**Data for this task**
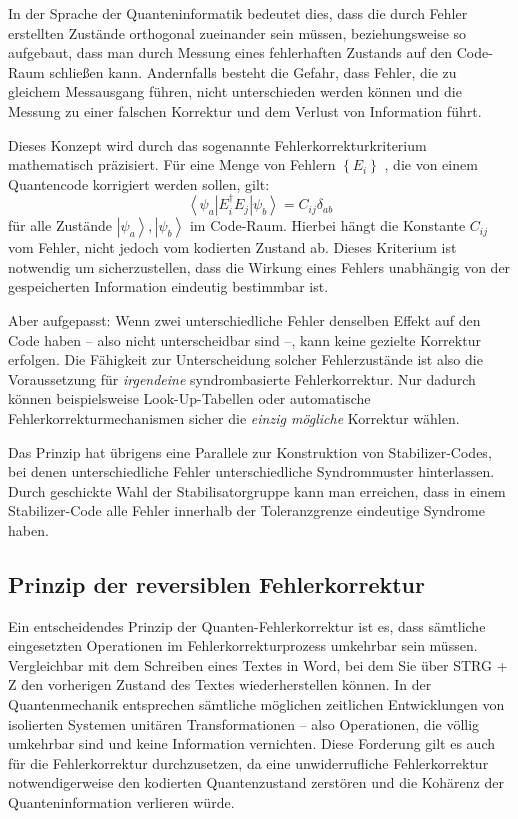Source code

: In der Sprache der Quanteninformatik bedeutet dies, dass die durch Fehler erstellten Zustände orthogonal zueinander sein müssen, beziehungsweise so aufgebaut, dass man durch Messung eines fehlerhaften Zustands auf den Code-Raum schließen kann. Andernfalls besteht die Gefahr, dass Fehler, die zu gleichem Messausgang führen, nicht unterschieden werden können und die Messung zu einer falschen Korrektur und dem Verlust von Information führt. \cite[Seite 449–451]{nielsen_quantum_2010}

Dieses Konzept wird durch das sogenannte Fehlerkorrekturkriterium mathematisch präzisiert. Für eine Menge von Fehlern \(\left\{E_{i}\right\}\) , die von einem Quantencode korrigiert werden sollen, gilt:
\begin{equation}
    \left\langle\psi_{a}\right| E_{i}^{\dagger} E_{j}\left|\psi_{b}\right\rangle=C_{i j} \delta_{a b}
\end{equation}
für alle Zustände \(
    \left|\psi_{a}\right\rangle,\left|\psi_{b}\right\rangle
\)  im Code-Raum. Hierbei hängt die Konstante \(
    C_{i j}
\) vom Fehler,  nicht jedoch vom kodierten Zustand ab. Dieses Kriterium ist notwendig um sicherzustellen, dass die Wirkung eines Fehlers unabhängig von der gespeicherten Information eindeutig bestimmbar ist.

Aber aufgepasst: Wenn zwei unterschiedliche Fehler denselben Effekt auf den Code haben – also nicht unterscheidbar sind –, kann keine gezielte Korrektur erfolgen. Die Fähigkeit zur Unterscheidung solcher Fehlerzustände ist also die Voraussetzung für \textit{irgendeine} syndrombasierte Fehlerkorrektur. Nur dadurch können beispielsweise Look-Up-Tabellen oder automatische Fehlerkorrekturmechanismen sicher die \textit{einzig mögliche} Korrektur wählen.

Das Prinzip hat übrigens eine Parallele zur Konstruktion von Stabilizer-Codes, bei denen unterschiedliche Fehler unterschiedliche Syndrommuster hinterlassen. Durch geschickte Wahl der Stabilisatorgruppe kann man erreichen, dass in einem Stabilizer-Code alle Fehler innerhalb der Toleranzgrenze eindeutige Syndrome haben. \cite{gottesmann Stabilizer Codes}

\subsection{Prinzip der reversiblen Fehlerkorrektur}
Ein entscheidendes Prinzip der Quanten-Fehlerkorrektur ist es, dass sämtliche eingesetzten Operationen im Fehlerkorrekturprozess umkehrbar sein müssen. Vergleichbar mit dem Schreiben eines Textes in Word, bei dem Sie über STRG + Z den vorherigen Zustand des Textes wiederherstellen können.  In der Quantenmechanik entsprechen sämtliche möglichen zeitlichen Entwicklungen von isolierten Systemen unitären Transformationen – also Operationen, die völlig umkehrbar sind und keine Information vernichten. Diese Forderung gilt es auch für die Fehlerkorrektur durchzusetzen, da eine unwiderrufliche Fehlerkorrektur notwendigerweise den kodierten Quantenzustand zerstören und die Kohärenz der Quanteninformation verlieren würde. \cite[Seite 450-451]{nielsen_quantum_2010}

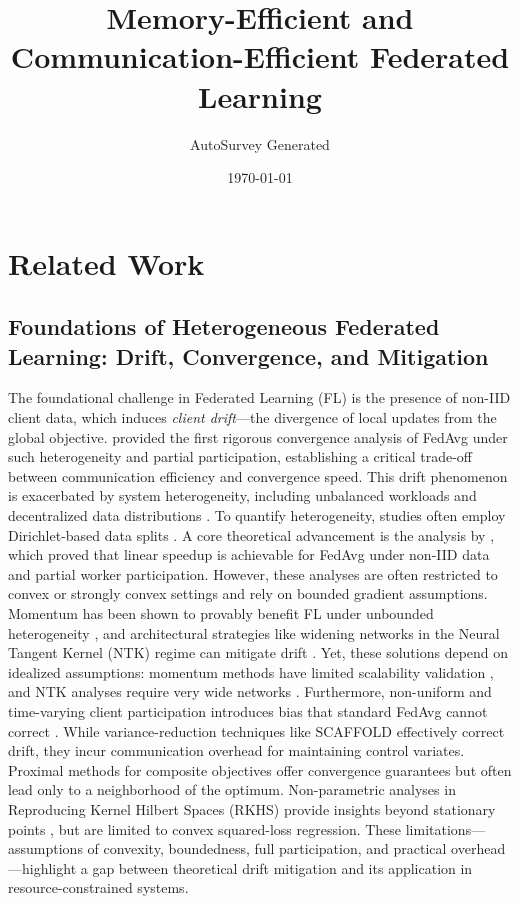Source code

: \documentclass[11pt]{article}
\title{Memory-Efficient and Communication-Efficient Federated Learning}
\author{AutoSurvey Generated}
\date{\today}
\begin{document}
\maketitle

\section{Related Work}

\subsection{Foundations of Heterogeneous Federated Learning: Drift, Convergence, and Mitigation}
The foundational challenge in Federated Learning (FL) is the presence of non-IID client data, which induces \textit{client drift}—the divergence of local updates from the global objective. \citet{li2019convergence} provided the first rigorous convergence analysis of FedAvg under such heterogeneity and partial participation, establishing a critical trade-off between communication efficiency and convergence speed. This drift phenomenon is exacerbated by system heterogeneity, including unbalanced workloads \citep{daning2017weighted} and decentralized data distributions \citep{Tang2018D2DT}. To quantify heterogeneity, studies often employ Dirichlet-based data splits \citep{reguieg2023comparative}. A core theoretical advancement is the analysis by \citet{Yang2021AchievingLS}, which proved that linear speedup is achievable for FedAvg under non-IID data and partial worker participation. However, these analyses are often restricted to convex or strongly convex settings \citep{qu2023unified} and rely on bounded gradient assumptions. Momentum has been shown to provably benefit FL under unbounded heterogeneity \citep{Cheng2023MomentumBN}, and architectural strategies like widening networks in the Neural Tangent Kernel (NTK) regime can mitigate drift \citep{jian2025widening}. Yet, these solutions depend on idealized assumptions: momentum methods have limited scalability validation \citep{Cheng2023MomentumBN}, and NTK analyses require very wide networks \citep{jian2025widening}. Furthermore, non-uniform and time-varying client participation introduces bias that standard FedAvg cannot correct \citep{xiang2023towards}. While variance-reduction techniques like SCAFFOLD \citep{karimireddy2020scaffold} effectively correct drift, they incur communication overhead for maintaining control variates. Proximal methods for composite objectives \citep{Zhou2025FedCanonNC, zhang2025convex} offer convergence guarantees but often lead only to a neighborhood of the optimum. Non-parametric analyses in Reproducing Kernel Hilbert Spaces (RKHS) provide insights beyond stationary points \citep{su2023non}, but are limited to convex squared-loss regression. These limitations—assumptions of convexity, boundedness, full participation, and practical overhead—highlight a gap between theoretical drift mitigation and its application in resource-constrained systems.
\end{document}
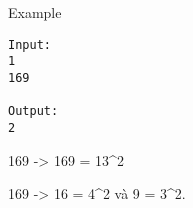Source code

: Example
\begin{verbatim}
Input:
1
169

Output:
2
\end{verbatim}

169 -> 169 = 13^2


169 -> 16 = 4^2 và 9 = 3^2.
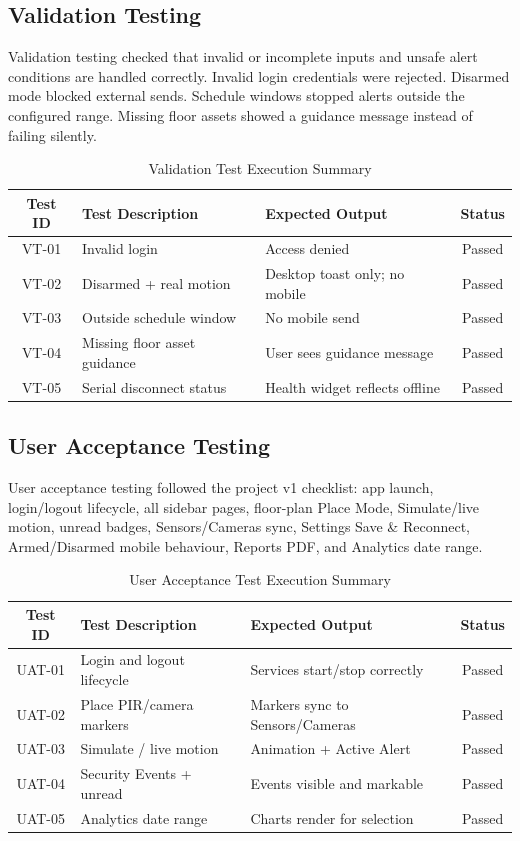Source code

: \documentclass[12pt,a4paper]{report}
\begin{document}
\subsection{Validation Testing}

Validation testing checked that invalid or incomplete inputs and unsafe alert conditions are handled correctly. Invalid login credentials were rejected. Disarmed mode blocked external sends. Schedule windows stopped alerts outside the configured range. Missing floor assets showed a guidance message instead of failing silently.

\begin{table}[H]
\centering
\label{tab:validation-testing}
\begin{tabular}{|c|p{5cm}|p{5cm}|c|}
\hline
\textbf{Test ID} & \textbf{Test Description} & \textbf{Expected Output} & \textbf{Status} \\
\hline
VT-01 & Invalid login & Access denied & Passed \\
\hline
VT-02 & Disarmed + real motion & Desktop toast only; no mobile & Passed \\
\hline
VT-03 & Outside schedule window & No mobile send & Passed \\
\hline
VT-04 & Missing floor asset guidance & User sees guidance message & Passed \\
\hline
VT-05 & Serial disconnect status & Health widget reflects offline & Passed \\
\hline
\end{tabular}
\caption{Validation Test Execution Summary}
\end{table}

\subsection{User Acceptance Testing}

User acceptance testing followed the project v1 checklist: app launch, login/logout lifecycle, all sidebar pages, floor-plan Place Mode, Simulate/live motion, unread badges, Sensors/Cameras sync, Settings Save \& Reconnect, Armed/Disarmed mobile behaviour, Reports PDF, and Analytics date range.

\begin{table}[H]
\centering
\label{tab:uat}
\begin{tabular}{|c|p{5cm}|p{5cm}|c|}
\hline
\textbf{Test ID} & \textbf{Test Description} & \textbf{Expected Output} & \textbf{Status} \\
\hline
UAT-01 & Login and logout lifecycle & Services start/stop correctly & Passed \\
\hline
UAT-02 & Place PIR/camera markers & Markers sync to Sensors/Cameras & Passed \\
\hline
UAT-03 & Simulate / live motion & Animation + Active Alert & Passed \\
\hline
UAT-04 & Security Events + unread & Events visible and markable & Passed \\
\hline
UAT-05 & Analytics date range & Charts render for selection & Passed \\
\hline
\end{tabular}
\caption{User Acceptance Test Execution Summary}
\end{table}
\end{document}
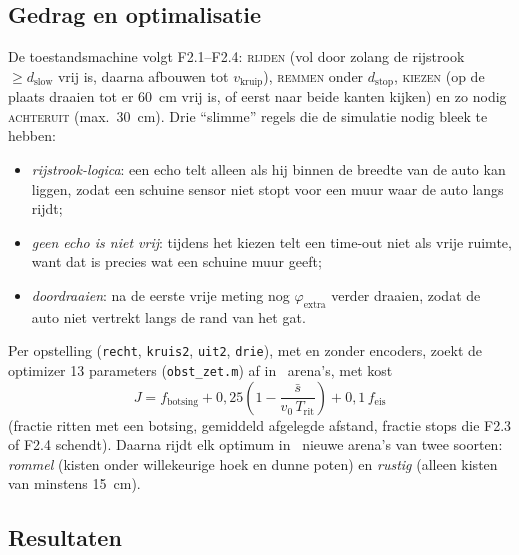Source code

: \documentclass[10pt,a4paper]{article}
\begin{document}
\subsection{Gedrag en optimalisatie}
De toestandsmachine volgt F2.1--F2.4: \textsc{rijden} (vol door zolang de rijstrook $\ge d_{\text{slow}}$
vrij is, daarna afbouwen tot $v_{\text{kruip}}$), \textsc{remmen} onder $d_{\text{stop}}$,
\textsc{kiezen} (op de plaats draaien tot er 60~cm vrij is, of eerst naar beide kanten kijken) en zo
nodig \textsc{achteruit} (max.\ 30~cm). Drie ``slimme'' regels die de simulatie nodig bleek te hebben:
\begin{itemize}
\item \emph{rijstrook-logica}: een echo telt alleen als hij binnen de breedte van de auto kan liggen,
  zodat een schuine sensor niet stopt voor een muur waar de auto langs rijdt;
\item \emph{geen echo is niet vrij}: tijdens het kiezen telt een time-out niet als vrije ruimte, want dat
  is precies wat een schuine muur geeft;
\item \emph{doordraaien}: na de eerste vrije meting nog $\varphi_{\text{extra}}$ verder draaien, zodat de
  auto niet vertrekt langs de rand van het gat.
\end{itemize}
Per opstelling (\texttt{recht}, \texttt{kruis2}, \texttt{uit2}, \texttt{drie}), met en zonder encoders,
zoekt de optimizer 13 parameters (\texttt{obst\_zet.m}) af in \ObstNtrain\ arena's, met kost
\begin{equation}
J = f_{\text{botsing}} + 0{,}25\left(1 - \frac{\bar s}{v_0\, T_{\text{rit}}}\right) + 0{,}1\, f_{\text{eis}}
\label{eq:jobst}
\end{equation}
(fractie ritten met een botsing, gemiddeld afgelegde afstand, fractie stops die F2.3 of F2.4 schendt).
Daarna rijdt elk optimum in \ObstNval\ nieuwe arena's van twee soorten: \emph{rommel} (kisten onder
willekeurige hoek en dunne poten) en \emph{rustig} (alleen kisten van minstens 15~cm).

\subsection{Resultaten}
\begin{table}[H]
\centering\footnotesize

\caption{Validatie per opstelling, elk met eigen geoptimaliseerd gedrag. ``Test gehaald'' is de kans
dat minstens 2 van 3 ritten botsingsvrij zijn: $3p^2 - 2p^3$.}
\label{tab:obst}
\end{table}
\end{document}
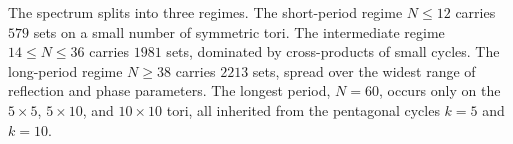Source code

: \par
The spectrum splits into three regimes. The short-period regime
$N \le 12$ carries $579$ sets on a small number
of symmetric tori. The intermediate regime $14 \le N \le 36$
carries $1981$ sets, dominated by cross-products of
small cycles. The long-period regime $N \ge 38$ carries
$2213$ sets, spread over the widest range of
reflection and phase parameters. The longest period, $N = 60$,
occurs only on the $5 \times 5$, $5 \times 10$, and
$10 \times 10$ tori, all inherited from the pentagonal cycles
$k = 5$ and $k = 10$.

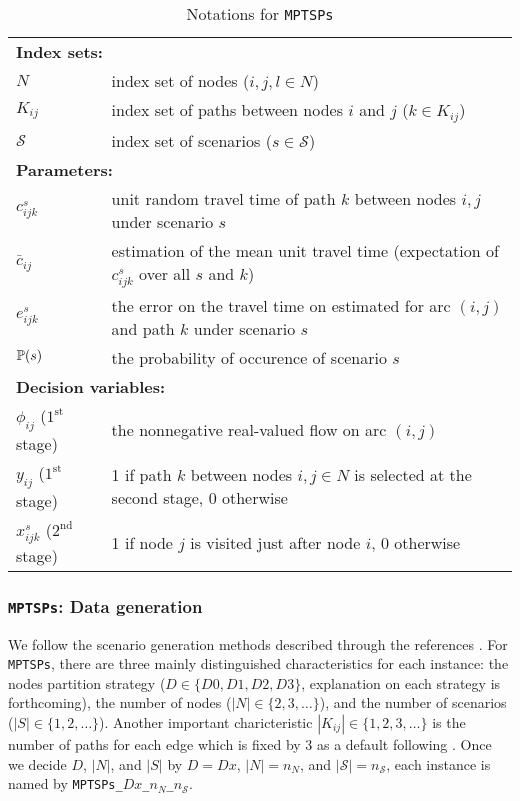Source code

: \begin{table}[H]
	\caption{Notations for \texttt{MPTSPs}}
	\label{mptsps:notation}
	\resizebox{\textwidth}{!}
	{
		\begin{tabular}{ll}
			\toprule
			\multicolumn{2}{l}{\textbf{Index sets:}} \\
			$N$ & \textrm{index set of nodes ($i,j,l\in N$)} \\ 
			$K_{ij}$ & \textrm{index set of paths between nodes $i$ and $j$ ($k\in K_{ij}$)} \\ 
			$\mathcal{S}$ & \textrm{index set of scenarios ($s\in \mathcal{S}$)}\\ \midrule
			\multicolumn{2}{l}{\textbf{Parameters:}} \\
			$c_{ijk}^{s}$ & \textrm{unit random travel time of path $k$ between nodes $i,j$ under scenario $s$} \\ 
			$\bar{c}_{ij}$ & \textrm{estimation of the mean unit travel time (expectation of $c_{ijk}^{s}$ over all $s$ and $k$)} \\ 
			$e_{ijk}^{s}$ & \textrm{the error on the travel time on estimated for arc $(i,j)$ and path $k$ under scenario $s$} \\ 
			$\operatorname*{\mathbb{P}}(s)$ & \textrm{the probability of occurence of scenario $s$} \\  \midrule
			\multicolumn{2}{l}{\textbf{Decision variables:}} \\
			$\phi_{ij}$ ($1^{\textrm{st}}$ stage) & \textrm{the nonnegative real-valued flow on arc $(i,j)$}\\
			$y_{ij}$ ($1^{\textrm{st}}$ stage)& \textrm{1 if path $k$ between nodes $i,j\in N$ is selected at the second stage, 0 otherwise} \\  
			$x_{ijk}^{s}$ ($2^{\textrm{nd}}$ stage) & \textrm{1 if node $j$ is visited just after node $i$, 0 otherwise} \\ 
			\bottomrule
		\end{tabular}
	}
\end{table} 


\subsubsection{\texttt{MPTSPs}: Data generation}
We follow the scenario generation methods described through the references \cite{journal:MPT2014,journal:PGM2017,journal:TPP2017}. For \texttt{MPTSPs}, there are three mainly distinguished characteristics for each instance: the nodes partition strategy ($D\in\{D0,D1,D2,D3\}$, explanation on each strategy is forthcoming), the number of nodes ($|N|\in\{2,3,\ldots\}$), and the number of scenarios ($|S|\in\{1,2,\ldots\}$). Another important charicteristic $|K_{ij}|\in\{1,2,3,\ldots\}$ is the number of paths for each edge which is fixed by 3 as a default following \cite{journal:TPP2017}. Once we decide $D$, $|N|$, and $|S|$ by $D=Dx$, $|N|=n_N$, and $|\mathcal{S}|=n_\mathcal{S}$, each instance is named by \texttt{MPTSPs\_$Dx$\_$n_N$\_$n_\mathcal{S}$}.

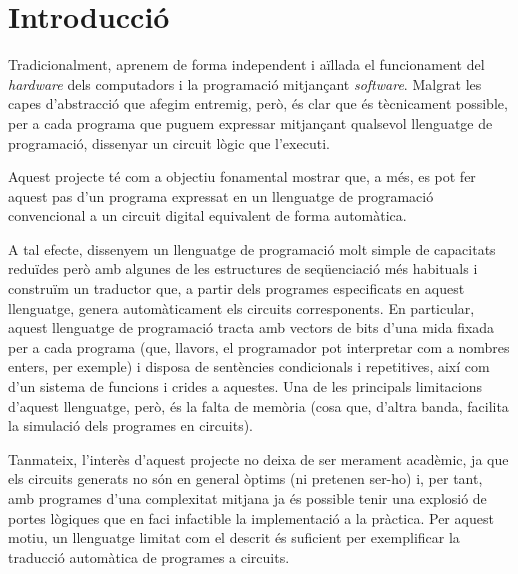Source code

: 
\section{Introducció}

Tradicionalment, aprenem de forma independent i aïllada el funcionament del 
\textit{hardware} dels computadors i la programació mitjançant 
\textit{software}. Malgrat les capes d'abstracció que afegim entremig, però, 
és clar que és tècnicament possible, per a cada programa que puguem expressar 
mitjançant qualsevol llenguatge de programació, dissenyar un circuit lògic que 
l'executi.

Aquest projecte té com a objectiu fonamental mostrar que, a més, es pot fer 
aquest pas d'un programa expressat en un llenguatge de programació 
convencional a un circuit digital equivalent de forma automàtica. 

A tal efecte, dissenyem un llenguatge de programació molt simple de capacitats 
reduïdes però amb algunes de les estructures de seqüenciació més habituals i 
construïm un traductor que, a partir dels programes especificats en aquest 
llenguatge, genera automàticament els circuits corresponents. En particular, 
aquest llenguatge de programació tracta amb vectors de bits d'una mida 
fixada per a cada programa (que, llavors, el programador pot interpretar com a 
nombres enters, per exemple) i disposa de sentències condicionals i 
repetitives, així com d'un sistema de funcions i crides a aquestes. Una de 
les principals limitacions d'aquest llenguatge, però, és la falta de memòria 
(cosa que, d'altra banda, facilita la simulació dels programes en circuits). 

Tanmateix, l'interès d'aquest projecte no deixa de ser merament acadèmic, ja 
que els circuits generats no són en general òptims (ni pretenen ser-ho) i, per 
tant, amb programes d'una complexitat mitjana ja és possible tenir una 
explosió de portes lògiques que en faci infactible la implementació a la 
pràctica. Per aquest motiu, un llenguatge limitat com el descrit és suficient 
per exemplificar la traducció automàtica de programes a circuits.

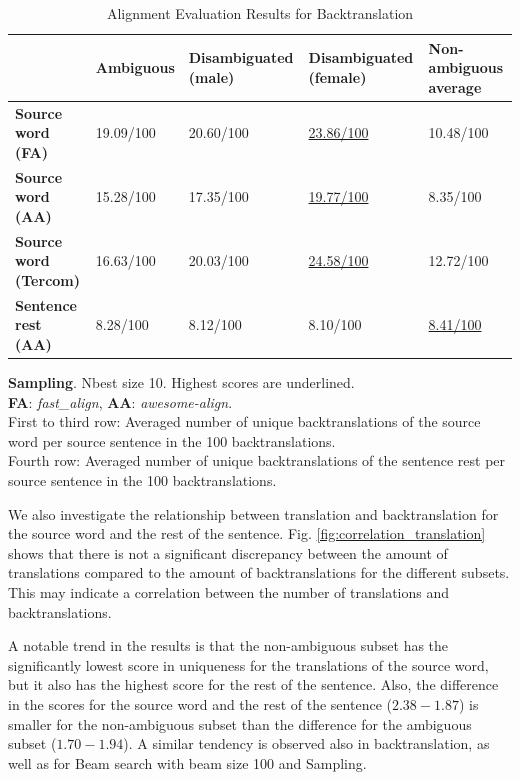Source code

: \begin{table}[!htb]
    \ContinuedFloat 

    \begin{subtable}{\textwidth}
        \centering
        \begin{tabularx}{\linewidth}{|X|XXXX|}
            \hline
             & \textbf{Ambiguous} & \textbf{Disambiguated (male)} & \textbf{Disambiguated (female)} & \textbf{Non-ambiguous average} \\ \hline
             \textbf{Source word (FA)} & 19.09/100 & 20.60/100 & \underline{23.86/100} & 10.48/100 \\ 
             \textbf{Source word (AA)} & 15.28/100 & 17.35/100 & \underline{19.77/100} & 8.35/100 \\ 
             \textbf{Source word (Tercom)} & 16.63/100 & 20.03/100 & \underline{24.58/100} & 12.72/100 \\ \hline
             \textbf{Sentence rest (AA)} & 8.28/100 & 8.12/100 & 8.10/100 & \underline{8.41/100} \\ \hline
        \end{tabularx}
        \caption{\textbf{Sampling}. Nbest size 10. Highest scores are underlined. \\ \textbf{FA}: \textit{fast\_align}, \textbf{AA}: \textit{awesome-align}. \\ First to third row: Averaged number of unique backtranslations of the source word per source sentence in the 100 backtranslations. \\ Fourth row: Averaged number of unique backtranslations of the sentence rest per source sentence in the 100 backtranslations.}
        \label{tab:alignment_backtranslation_sampling}
    \end{subtable}

    \caption{Alignment Evaluation Results for Backtranslation}
    \label{tab:alignment_backtranslation}
\end{table}



We also investigate the relationship between translation and backtranslation for the source word and the rest of the sentence. Fig. \ref{fig:correlation_translation} shows that there is not a significant discrepancy between the amount of translations compared to the amount of backtranslations for the different subsets. This may indicate a correlation between the number of translations and backtranslations.

A notable trend in the results is that the non-ambiguous subset has the significantly lowest score in uniqueness for the translations of the source word, but it also has the highest score for the rest of the sentence. Also, the difference in the scores for the source word and the rest of the sentence ($2.38 - 1.87$) is smaller for the non-ambiguous subset than the difference for the ambiguous subset ($1.70 - 1.94$). A similar tendency is observed also in backtranslation, as well as for Beam search with beam size 100 and Sampling.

**Work task**
Copy exactly the part of the material above that opens with the line containing "(cosa que, d'altra" and closes with the line containing "19.09/100 & 20.60/100", ends included. Drop the images.

**Exercise response**
(cosa que, d'altra banda, facilita la simulació dels programes en circuits). 

Tanmateix, l'interès d'aquest projecte no deixa de ser merament acadèmic, ja 
que els circuits generats no són en general òptims (ni pretenen ser-ho) i, per 
tant, amb programes d'una complexitat mitjana ja és possible tenir una 
explosió de portes lògiques que en faci infactible la implementació a la 
pràctica. Per aquest motiu, un llenguatge limitat com el descrit és suficient 
per exemplificar la traducció automàtica de programes a circuits.

Source code

: \begin{table}[!htb]
    \ContinuedFloat 

    \begin{subtable}{\textwidth}
        \centering
        \begin{tabularx}{\linewidth}{|X|XXXX|}
            \hline
             & \textbf{Ambiguous} & \textbf{Disambiguated (male)} & \textbf{Disambiguated (female)} & \textbf{Non-ambiguous average} \\ \hline
             \textbf{Source word (FA)} & 19.09/100 & 20.60/100 & \underline{23.86/100} & 10.48/100 \\ 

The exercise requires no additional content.